Although only a third of the blue-chip Straits Times Index (STI) constituents closed in the green, the benchmark still managed a modest advance of 0.2 per cent, or 6.3 points, finishing the session at 3,882.5.
The market’s resilience aligns with broader trends across Asian equities, which have shown relative stability amid ongoing global economic headwinds. Analysts credit the steady performance to robust corporate earnings and continued foreign capital inflows, particularly into technology and consumer sectors. However, some warn that geopolitical tensions and volatility in commodity prices could pose risks in the near term.
Gains in Singapore came as US stocks ended higher, even after the loss of America’s top-tier credit rating and China’s decision to slash two key interest rates to record lows on May 20.
Despite the positive sentiment, JPMorgan Chase CEO Jamie Dimon cautioned investors against becoming overly complacent, pointing to persistent risks surrounding inflation and credit markets.
“People feel pretty good because you haven’t seen an effect of tariffs,” Dimon said. “The market came down 10 per cent, it’s back up 10 per cent; I think that’s an extraordinary amount of complacency.”
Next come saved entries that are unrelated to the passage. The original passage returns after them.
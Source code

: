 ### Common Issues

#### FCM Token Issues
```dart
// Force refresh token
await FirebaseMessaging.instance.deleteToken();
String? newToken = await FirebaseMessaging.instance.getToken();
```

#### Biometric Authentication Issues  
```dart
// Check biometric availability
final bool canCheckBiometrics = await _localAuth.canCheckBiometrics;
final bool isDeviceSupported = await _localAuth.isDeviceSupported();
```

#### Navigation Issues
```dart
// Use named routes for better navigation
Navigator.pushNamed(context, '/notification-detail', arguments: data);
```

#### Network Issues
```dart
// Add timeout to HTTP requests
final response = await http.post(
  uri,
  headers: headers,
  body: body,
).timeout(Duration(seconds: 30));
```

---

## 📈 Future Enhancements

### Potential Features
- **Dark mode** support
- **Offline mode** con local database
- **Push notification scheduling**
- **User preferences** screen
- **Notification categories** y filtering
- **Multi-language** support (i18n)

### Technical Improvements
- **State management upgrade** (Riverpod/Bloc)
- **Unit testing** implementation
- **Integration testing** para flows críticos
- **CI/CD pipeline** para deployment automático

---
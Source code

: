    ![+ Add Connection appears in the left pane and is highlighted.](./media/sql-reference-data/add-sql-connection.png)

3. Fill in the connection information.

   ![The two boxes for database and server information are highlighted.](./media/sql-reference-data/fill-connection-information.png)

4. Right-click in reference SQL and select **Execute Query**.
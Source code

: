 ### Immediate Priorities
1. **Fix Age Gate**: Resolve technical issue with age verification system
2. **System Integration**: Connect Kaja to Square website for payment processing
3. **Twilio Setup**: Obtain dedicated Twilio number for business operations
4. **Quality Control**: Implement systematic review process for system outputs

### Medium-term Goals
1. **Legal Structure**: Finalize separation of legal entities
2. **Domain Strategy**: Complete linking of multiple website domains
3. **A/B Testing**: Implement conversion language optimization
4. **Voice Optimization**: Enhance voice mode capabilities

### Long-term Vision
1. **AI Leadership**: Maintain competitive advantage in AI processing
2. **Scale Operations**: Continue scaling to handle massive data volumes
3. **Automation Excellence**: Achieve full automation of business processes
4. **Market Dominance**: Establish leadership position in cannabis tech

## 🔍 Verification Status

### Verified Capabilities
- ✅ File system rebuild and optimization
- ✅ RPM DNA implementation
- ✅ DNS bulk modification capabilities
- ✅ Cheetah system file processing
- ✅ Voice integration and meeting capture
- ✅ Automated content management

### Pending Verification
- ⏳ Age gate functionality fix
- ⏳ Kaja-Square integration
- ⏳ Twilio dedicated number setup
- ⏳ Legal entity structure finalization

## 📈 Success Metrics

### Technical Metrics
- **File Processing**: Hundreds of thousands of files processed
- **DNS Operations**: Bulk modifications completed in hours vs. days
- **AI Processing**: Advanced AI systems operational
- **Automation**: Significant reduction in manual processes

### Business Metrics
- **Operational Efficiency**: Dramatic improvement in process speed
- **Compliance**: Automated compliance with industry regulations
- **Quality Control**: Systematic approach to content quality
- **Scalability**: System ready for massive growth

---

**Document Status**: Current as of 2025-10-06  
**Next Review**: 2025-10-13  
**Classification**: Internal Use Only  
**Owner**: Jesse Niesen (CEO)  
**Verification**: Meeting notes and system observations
His concerns echo those voiced by global financial institutions such as the International Monetary Fund (IMF), which recently highlighted persistent inflation and surging debt levels as significant threats to global financial stability. While central banks like the US Federal Reserve have signaled a more cautious stance on future rate hikes, market watchers remain alert to potential shocks from sustained high interest rates.
On the broader Singapore bourse, losers outnumbered gainers 263 to 195, with 1.02 billion securities changing hands for a total value of $1.03 billion.
Real estate investment trusts (REITs) were among the day’s top performers, buoyed by investor appetite for stable income amid the uncertain rate landscape. CapitaLand Integrated Commercial Trust and Mapletree Pan Asia Commercial Trust posted modest gains, reflecting renewed confidence in Singapore’s retail and office property segments.
Food Empire emerged as a notable gainer, hitting a 52-week high of $1.77—up 7 cents, or 4.1 per cent. The food and beverage group reported a 16.3 per cent increase in revenue to US$136.6 million (S$177 million) for the first quarter of financial year 2025, driven by strong sales in Vietnam.
The upbeat performance in Vietnam highlights the strategic significance of Southeast Asia for Singaporean firms looking to diversify beyond Western markets. With Vietnam’s economy growing at over 5 per cent annually, analysts see ample potential for expansion in consumer-driven sectors.
Meanwhile, Singapore Post slipped 0.9 per cent, or 0.5 cent, to close at 56.5 cents. The decline came a day after the postal service provider announced a broadened partnership with global logistics giant FedEx, enabling FedEx parcel drop-offs at all SingPost branches across the island.